Bei dir sind da große Lücken, so dass du angefangen hast, deine Definition in anderen Dingen zu suchen, wie der Drogensucht oder der Game-Sucht. Du hast dich über Dinge definiert, wie dem guten Gefühl, wenn Drogen in dir wirkten oder dem Siegerlächeln, wenn du beim PC-Game gut warst. Das gab dir Auftrieb, allerdings den falschen, wie du selbst gemerkt hast.

Sich über sich selbst zu definieren, ist äußerst schwer. Ich weiß nicht, ob irgendwer das jemals komplett geschafft hat. Man ist so vielen "Zwängen" und "gesellschaftlichen Normen" unterworfen, dass man sicher meist nicht genau weiß: "Wer bin ich ...oder bin ich nur das Resultat aus dem, was um mich ist?"...ich denke, die Mischung machts.

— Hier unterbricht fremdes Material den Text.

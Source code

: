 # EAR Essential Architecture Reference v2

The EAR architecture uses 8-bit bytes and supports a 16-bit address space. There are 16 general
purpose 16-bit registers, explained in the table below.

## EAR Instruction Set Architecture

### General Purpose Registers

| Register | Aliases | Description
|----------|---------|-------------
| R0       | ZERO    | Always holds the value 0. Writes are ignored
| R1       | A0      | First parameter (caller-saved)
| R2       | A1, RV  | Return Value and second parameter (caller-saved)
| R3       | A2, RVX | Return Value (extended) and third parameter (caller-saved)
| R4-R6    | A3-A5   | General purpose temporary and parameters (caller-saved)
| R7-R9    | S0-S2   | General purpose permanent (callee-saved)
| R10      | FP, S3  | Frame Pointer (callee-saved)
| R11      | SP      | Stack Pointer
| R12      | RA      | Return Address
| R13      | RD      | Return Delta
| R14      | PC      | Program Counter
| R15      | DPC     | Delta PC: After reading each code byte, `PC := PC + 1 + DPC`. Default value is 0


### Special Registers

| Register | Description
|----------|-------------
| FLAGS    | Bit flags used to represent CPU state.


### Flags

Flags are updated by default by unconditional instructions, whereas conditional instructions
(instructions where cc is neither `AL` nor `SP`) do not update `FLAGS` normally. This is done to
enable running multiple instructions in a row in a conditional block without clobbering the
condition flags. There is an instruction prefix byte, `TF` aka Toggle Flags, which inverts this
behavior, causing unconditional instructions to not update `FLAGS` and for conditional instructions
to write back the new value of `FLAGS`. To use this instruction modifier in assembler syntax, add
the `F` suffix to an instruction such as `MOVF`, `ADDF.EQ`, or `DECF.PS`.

Nach falschen Definitionen bist du dem eigenen Ich inzwischen schon recht nahe gerückt, indem du Sport machtest, Freunde bekamst und deine eigene Sexualitätsform entdeckt hast. Jetzt hast du Angst, da einige der Punkte, die dich ausgemacht haben, verschwinden, wie zB der Klassenverband und deine Freunde. Dazu kommt noch die Sehnsucht nach einem Partner, egal ob männlich oder weiblich, du wirst dich in den Menschen verlieben. Sicher, du hast es mit deiner Bisexualität sicher etwas schwerer, aber unmöglich ist es nicht.

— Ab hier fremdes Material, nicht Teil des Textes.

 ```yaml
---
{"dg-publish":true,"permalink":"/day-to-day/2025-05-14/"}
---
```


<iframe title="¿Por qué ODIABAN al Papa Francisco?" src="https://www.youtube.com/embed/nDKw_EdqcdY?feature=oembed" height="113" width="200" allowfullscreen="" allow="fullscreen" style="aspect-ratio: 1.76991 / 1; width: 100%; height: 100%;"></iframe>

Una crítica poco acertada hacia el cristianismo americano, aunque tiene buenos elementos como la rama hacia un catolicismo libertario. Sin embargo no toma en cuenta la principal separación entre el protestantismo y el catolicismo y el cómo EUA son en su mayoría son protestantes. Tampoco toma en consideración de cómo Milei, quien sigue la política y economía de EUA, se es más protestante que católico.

Ich möchte dich daher dazu ermutigen, dem Neuen eine Chance zu geben. Trauere Vergangenem nicht nach, sondern lass die Zukunft auf dich zukommen und gib ihr die Möglichkeit, dir Gutes zu tun. Bleibe mit deinen Freunden in Kontakt, aber sei auch offen für neue Menschen. Wenn du nun in einen neuen Klassenverband kommst, wer weiß, wer sich dir dann nahe fühlt? Gib allem eine Chance - und vor allem dir selbst.

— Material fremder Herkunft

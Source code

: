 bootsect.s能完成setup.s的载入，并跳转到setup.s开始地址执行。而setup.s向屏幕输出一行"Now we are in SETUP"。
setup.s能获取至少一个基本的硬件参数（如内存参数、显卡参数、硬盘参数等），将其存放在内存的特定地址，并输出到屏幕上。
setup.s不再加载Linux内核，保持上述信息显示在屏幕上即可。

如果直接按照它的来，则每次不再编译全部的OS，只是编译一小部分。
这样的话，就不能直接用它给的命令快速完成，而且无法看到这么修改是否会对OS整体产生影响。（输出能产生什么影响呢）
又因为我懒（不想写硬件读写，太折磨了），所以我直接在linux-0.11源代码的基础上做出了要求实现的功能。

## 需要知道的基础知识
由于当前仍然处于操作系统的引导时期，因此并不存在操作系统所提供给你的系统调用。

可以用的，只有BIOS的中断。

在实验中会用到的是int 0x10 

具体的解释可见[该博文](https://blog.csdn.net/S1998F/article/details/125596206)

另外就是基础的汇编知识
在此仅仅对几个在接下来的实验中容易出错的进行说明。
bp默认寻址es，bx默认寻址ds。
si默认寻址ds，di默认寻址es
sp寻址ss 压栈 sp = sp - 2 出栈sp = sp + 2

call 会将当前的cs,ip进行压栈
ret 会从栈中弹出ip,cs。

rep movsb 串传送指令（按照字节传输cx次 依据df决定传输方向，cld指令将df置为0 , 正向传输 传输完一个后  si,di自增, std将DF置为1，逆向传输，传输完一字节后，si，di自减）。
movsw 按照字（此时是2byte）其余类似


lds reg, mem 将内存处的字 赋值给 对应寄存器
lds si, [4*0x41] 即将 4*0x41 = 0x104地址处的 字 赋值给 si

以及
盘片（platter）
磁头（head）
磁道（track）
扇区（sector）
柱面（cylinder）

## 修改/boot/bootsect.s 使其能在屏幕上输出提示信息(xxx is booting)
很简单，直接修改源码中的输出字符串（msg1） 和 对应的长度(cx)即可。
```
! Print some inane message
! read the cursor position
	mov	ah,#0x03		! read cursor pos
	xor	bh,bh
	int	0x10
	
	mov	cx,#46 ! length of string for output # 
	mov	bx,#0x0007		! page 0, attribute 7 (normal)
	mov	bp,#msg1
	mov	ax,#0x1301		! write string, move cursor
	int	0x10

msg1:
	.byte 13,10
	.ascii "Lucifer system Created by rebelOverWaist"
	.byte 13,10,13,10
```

Kämpfe weiter für dich und dafür, selbst ein Großteil deiner eigenen Ich-Definition zu sein. Der Sport, vielleicht auch das nun gesteigerte Lernen für die Schule, das Loslösen von der Vergangenheit, der Blick in den Spiegel, der ein lächelndes Gesicht zeigt, das mit sich zufrieden ist. Nur weil Teile deines Lebens sich ändern, heißt das nicht, dass der Sinn komplett weg sein muss. Die Angst lässt einen das nur vermuten, dass es so sein könnte. Aber interessanterweise bieten sich immer neue Möglichkeiten, wenn man sie denn zulässt. Ich bin 36, das ist jetzt in der Gesamtlebensspanne noch nicht so alt, aber ich habe diese Erfahrung schon oft machen dürfen, dass sich neue Türen öffnen, dass ein neuer Weg neue Überraschungen bereit hält (negative und aber auch viele positive) und dass die Offenheit im Leben vieles erleichtert.

Arbeite an dir selbst, daran, wie du durch dein Leben gehst. Negative Gedanken und Ängste schrecken ab, hemmen und schaffen es oft, vieles, was erlebt werden könnte, zu blockieren. Hab etwas Vertrauen, dass du dein Leben, das du immer mehr in den Griff bekommen hast, auch weiterhin im Griff hast. Denn dazu brauchst du nur dich alleine. Und je mehr du mit erhobenem Kopf durchs Leben gehst, desto attraktiver wirst du auch für andere.

Trotzdem...ich würde dir eine leichte Therapie empfehlen, die dir einfach für eine Weile Hilfestellung bietet und dir professionell Wege aufzeigt, die du noch gehen kannst, bzw die dir die Ängste nimmt. Ich bin Laie, ich denke nicht, dass ich das kann, ich habe nur meine Gedanken aufgezeichnet. Hole dir bei Google doch einfach mal alle möglichen Adressen von Therapeuten in deiner Gegend und suche sie mal auf. Das kostet nichts groß, nur etwas Mut. Wichtig: sie müssen die Kassenzulassung haben, damit das direkt abgerechnet wird und nicht über dich läuft. Und dann wähle aus, das ist dein Recht. Lass dir mal eine Einstiegsstunde geben und schau, welcher Therapeut dir am wohlsten tut. Es tut einfach gut, nicht mehr alleine mit all den Gedanken zu sein, die einen quälen.

Ich wünsche dir wirklich von Herzen viel Erfolg bei deiner weiteren Suche nach deiner persönlichen Definition...und ich hoffe sehr, dass du sie vollenden kannst und dann merkst, wie das Glück sich einstellt.